> About this task
Copy every line from the records below that holds the word "make".
Data section Block Start
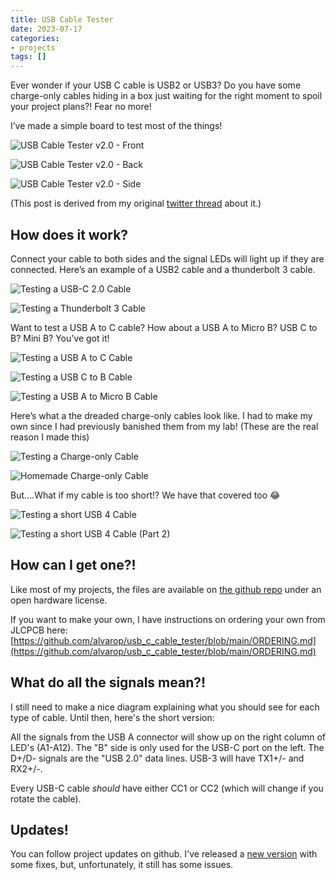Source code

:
 ```yaml
---
title: USB Cable Tester
date: 2023-07-17
categories:
- projects
tags: []
---
```


Ever wonder if your USB C cable is USB2 or USB3? Do you have some charge-only cables hiding in a box just waiting for the right moment to spoil your project plans?!
Fear no more!

I’ve made a simple board to test most of the things!

![USB Cable Tester v2.0 - Front](/images/usb_cable_tester/1.jpeg)

![USB Cable Tester v2.0 - Back](/images/usb_cable_tester/2.jpeg)

![USB Cable Tester v2.0 - Side](/images/usb_cable_tester/3.jpeg)

(This post is derived from my original [twitter thread](https://twitter.com/alvaroprieto/status/1594036248481771520) about it.)

## How does it work?

Connect your cable to both sides and the signal LEDs will light up if they are connected. Here’s an example of a USB2 cable and a thunderbolt 3 cable.

![Testing a USB-C 2.0 Cable](/images/usb_cable_tester/4.jpeg)

![Testing a Thunderbolt 3 Cable](/images/usb_cable_tester/5.jpeg)

Want to test a USB A to C cable? How about a USB A to Micro B? USB C to B? Mini B? You’ve got it!

![Testing a USB A to C Cable](/images/usb_cable_tester/6.jpeg)

![Testing a USB C to B Cable](/images/usb_cable_tester/7.jpeg)

![Testing a USB A to Micro B Cable](/images/usb_cable_tester/8.jpeg)

Here’s what a the dreaded charge-only cables look like. I had to make my own since I had previously banished them from my lab! (These are the real reason I made this)

![Testing a Charge-only Cable](/images/usb_cable_tester/9.jpeg)

![Homemade Charge-only Cable](/images/usb_cable_tester/10.jpeg)

But….What if my cable is too short!? We have that covered too 😂

![Testing a short USB 4 Cable](/images/usb_cable_tester/11.jpeg)

![Testing a short USB 4 Cable (Part 2)](/images/usb_cable_tester/12.jpeg)

## How can I get one?!
Like most of my projects, the files are available on [the github repo](https://github.com/alvarop/usb_c_cable_tester) under an open hardware license.

If you want to make your own, I have instructions on ordering your own from JLCPCB here: [https://github.com/alvarop/usb_c_cable_tester/blob/main/ORDERING.md](https://github.com/alvarop/usb_c_cable_tester/blob/main/ORDERING.md)

## What do all the signals mean?!
I still need to make a nice diagram explaining what you should see for each type of cable. Until then, here's the short version:

All the signals from the USB A connector will show up on the right column of LED's (A1-A12). The "B" side is only used for the USB-C port on the left. The D+/D- signals are the "USB 2.0" data lines. USB-3 will have TX1+/- and RX2+/-.

Every USB-C cable _should_ have either CC1 or CC2 (which will change if you rotate the cable).

## Updates!
You can follow project updates on github. I've released a [new version](https://github.com/alvarop/usb_c_cable_tester/releases/tag/v2.1) with some fixes, but, unfortunately, it still has some issues.
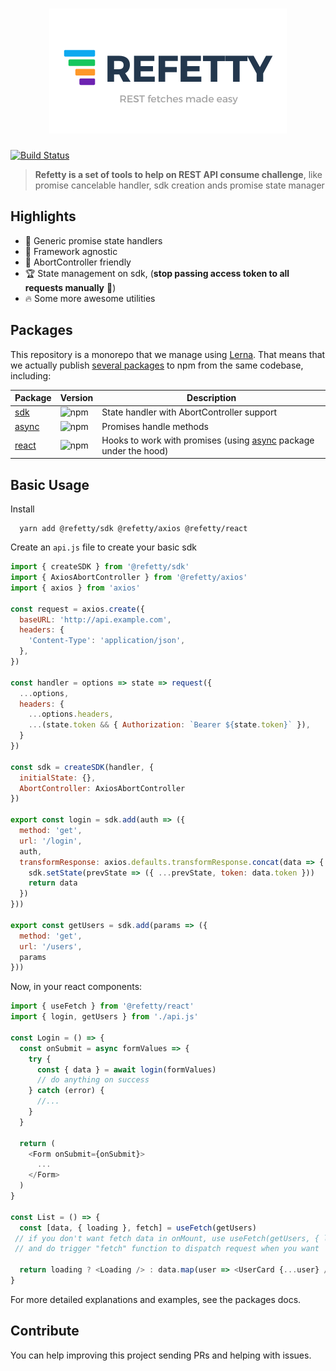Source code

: <h1 align="center">
  <img src="/logo.png" alt="Refetty" />
</h1>

[![Build Status](https://travis-ci.org/brunobertolini/refetty.svg?branch=develop)](https://travis-ci.org/brunobertolini/refetty)

> **Refetty is a set of tools to help on REST API consume challenge**, like promise cancelable handler, sdk creation ands promise state manager


## Highlights

- :tada: Generic promise state handlers
- :electric_plug: Framework agnostic
- :crystal_ball: AbortController friendly
- :trophy: State management on sdk, (**stop passing access token to all requests manually** :pray:)
- :fire: Some more awesome utilities

## Packages

This repository is a monorepo that we manage using  [Lerna](https://github.com/lerna/lerna). That means that we actually publish  [several packages](https://github.com/brunobertolini/refetty/blob/master/packages)  to npm from the same codebase, including:

| Package                  | Version                                                                   | Description                                                                         |
| ------------------------ | ------------------------------------------------------------------------- | ----------------------------------------------------------------------------------- |
| [sdk](/packages/sdk)     | ![npm](https://img.shields.io/npm/v/@refetty/sdk.svg?style=flat-square)   | State handler with AbortController support                                          |
| [async](/packages/async) | ![npm](https://img.shields.io/npm/v/@refetty/async.svg?style=flat-square) | Promises handle methods                                                             |
| [react](/packages/react) | ![npm](https://img.shields.io/npm/v/@refetty/react.svg?style=flat-square) | Hooks to work with promises (using [async](/packages/async) package under the hood) |


## Basic Usage

Install

```
  yarn add @refetty/sdk @refetty/axios @refetty/react
```


Create an `api.js` file to create your basic sdk

```js
import { createSDK } from '@refetty/sdk'
import { AxiosAbortController } from '@refetty/axios'
import { axios } from 'axios'

const request = axios.create({
  baseURL: 'http://api.example.com',
  headers: {
    'Content-Type': 'application/json',
  },
})

const handler = options => state => request({
  ...options,
  headers: {
    ...options.headers,
    ...(state.token && { Authorization: `Bearer ${state.token}` }),
  }
})

const sdk = createSDK(handler, {
  initialState: {},
  AbortController: AxiosAbortController
})

export const login = sdk.add(auth => ({
  method: 'get',
  url: '/login',
  auth,
  transformResponse: axios.defaults.transformResponse.concat(data => {
    sdk.setState(prevState => ({ ...prevState, token: data.token }))
    return data
  })
}))

export const getUsers = sdk.add(params => ({
  method: 'get',
  url: '/users',
  params
}))
```

Now, in your react components:

```js
import { useFetch } from '@refetty/react'
import { login, getUsers } from './api.js'

const Login = () => {
  const onSubmit = async formValues => {
    try {
      const { data } = await login(formValues)
      // do anything on success
    } catch (error) {
      //...
    }
  }

  return (
    <Form onSubmit={onSubmit}>
      ...
    </Form>
  )
}

const List = () => {
  const [data, { loading }, fetch] = useFetch(getUsers)
 // if you don't want fetch data in onMount, use useFetch(getUsers, { lazy: true }),
 // and do trigger "fetch" function to dispatch request when you want

  return loading ? <Loading /> : data.map(user => <UserCard {...user} />)
}
```

For more detailed explanations and examples, see the packages docs.

## Contribute

You can help improving this project sending PRs and helping with issues.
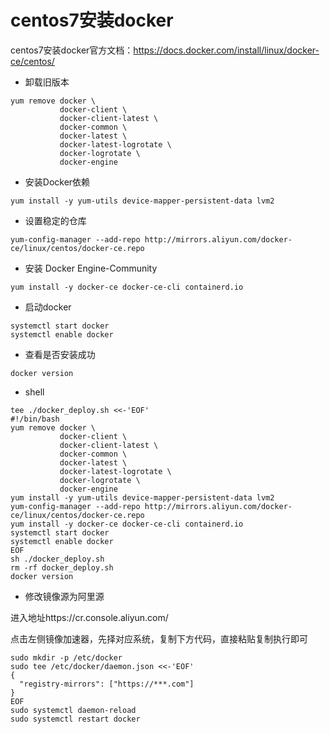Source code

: # centos7安装docker

centos7安装docker官方文档：https://docs.docker.com/install/linux/docker-ce/centos/

+ 卸载旧版本

```shell
yum remove docker \
           docker-client \
           docker-client-latest \
           docker-common \
           docker-latest \
           docker-latest-logrotate \
           docker-logrotate \
           docker-engine
```

+ 安装Docker依赖

```shell
yum install -y yum-utils device-mapper-persistent-data lvm2
```

+ 设置稳定的仓库

```shell
yum-config-manager --add-repo http://mirrors.aliyun.com/docker-ce/linux/centos/docker-ce.repo
```

+ 安装 Docker Engine-Community

```shell
yum install -y docker-ce docker-ce-cli containerd.io
```

+ 启动docker

```shell
systemctl start docker
systemctl enable docker
```

+ 查看是否安装成功

```shell
docker version
```

+ shell

```shell
tee ./docker_deploy.sh <<-'EOF'
#!/bin/bash
yum remove docker \
           docker-client \
           docker-client-latest \
           docker-common \
           docker-latest \
           docker-latest-logrotate \
           docker-logrotate \
           docker-engine
yum install -y yum-utils device-mapper-persistent-data lvm2
yum-config-manager --add-repo http://mirrors.aliyun.com/docker-ce/linux/centos/docker-ce.repo
yum install -y docker-ce docker-ce-cli containerd.io
systemctl start docker
systemctl enable docker
EOF
sh ./docker_deploy.sh
rm -rf docker_deploy.sh
docker version
```

+ 修改镜像源为阿里源

进入地址https://cr.console.aliyun.com/

点击左侧镜像加速器，先择对应系统，复制下方代码，直接粘贴复制执行即可

```shell
sudo mkdir -p /etc/docker
sudo tee /etc/docker/daemon.json <<-'EOF'
{
  "registry-mirrors": ["https://***.com"]
}
EOF
sudo systemctl daemon-reload
sudo systemctl restart docker
```
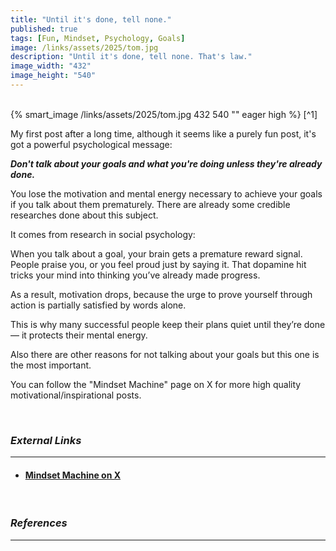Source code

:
 ```yaml
---
title: "Until it's done, tell none."
published: true
tags: [Fun, Mindset, Psychology, Goals]
image: /links/assets/2025/tom.jpg
description: "Until it's done, tell none. That's law."
image_width: "432"
image_height: "540"
---
```

<br>
{% smart_image /links/assets/2025/tom.jpg 432 540 "" eager high %}
[^1]
<br>

My first post after a long time, although it seems like a purely fun post, it's got a powerful psychological message: 

***Don't talk about your goals and what you're doing unless they're already done.***

You lose the motivation and mental energy necessary to achieve your goals if you talk about them prematurely. There are already some credible researches done about this subject.

It comes from research in social psychology:

When you talk about a goal, your brain gets a premature reward signal. People praise you, or you feel proud just by saying it. That dopamine hit tricks your mind into thinking you’ve already made progress.

As a result, motivation drops, because the urge to prove yourself through action is partially satisfied by words alone.

This is why many successful people keep their plans quiet until they’re done — it protects their mental energy.

Also there are other reasons for not talking about your goals but this one is the most important.

You can follow the "Mindset Machine" page on X for more high quality motivational/inspirational posts.

<br>

### _External Links_
* * *
* #### [Mindset Machine on X](https://x.com/Mindset_Machine/)

<br>

### _References_
* * *
[^1]: [X post](https://x.com/Mindset_Machine/status/1967475413099421883)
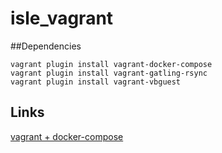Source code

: # isle_vagrant
##Dependencies
```
vagrant plugin install vagrant-docker-compose
vagrant plugin install vagrant-gatling-rsync
vagrant plugin install vagrant-vbguest
```

## Links
[vagrant + docker-compose](https://medium.com/@cnadeau_/vagrant-as-a-development-environment-e5a83010fb49)

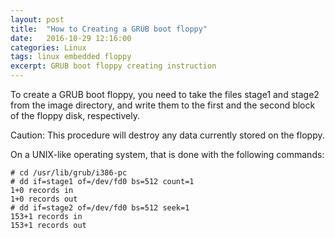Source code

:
 ```yaml
---
layout: post
title:  "How to Creating a GRUB boot floppy"
date:   2016-10-29 12:16:00
categories: Linux
tags: linux embedded floppy
excerpt: GRUB boot floppy creating instruction
---
```


To create a GRUB boot floppy, you need to take the files stage1 and stage2 from the image directory, and write them to the first and the second block of the floppy disk, respectively.

Caution: This procedure will destroy any data currently stored on the floppy.

On a UNIX-like operating system, that is done with the following commands:

```
# cd /usr/lib/grub/i386-pc
# dd if=stage1 of=/dev/fd0 bs=512 count=1
1+0 records in
1+0 records out
# dd if=stage2 of=/dev/fd0 bs=512 seek=1
153+1 records in
153+1 records out
```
Data section Block End
> Answer to this exercise
Here’s what a the dreaded charge-only cables look like. I had to make my own since I had previously banished them from my lab! (These are the real reason I made this)
If you want to make your own, I have instructions on ordering your own from JLCPCB here: [https://github.com/alvarop/usb_c_cable_tester/blob/main/ORDERING.md](https://github.com/alvarop/usb_c_cable_tester/blob/main/ORDERING.md)
I still need to make a nice diagram explaining what you should see for each type of cable. Until then, here's the short version:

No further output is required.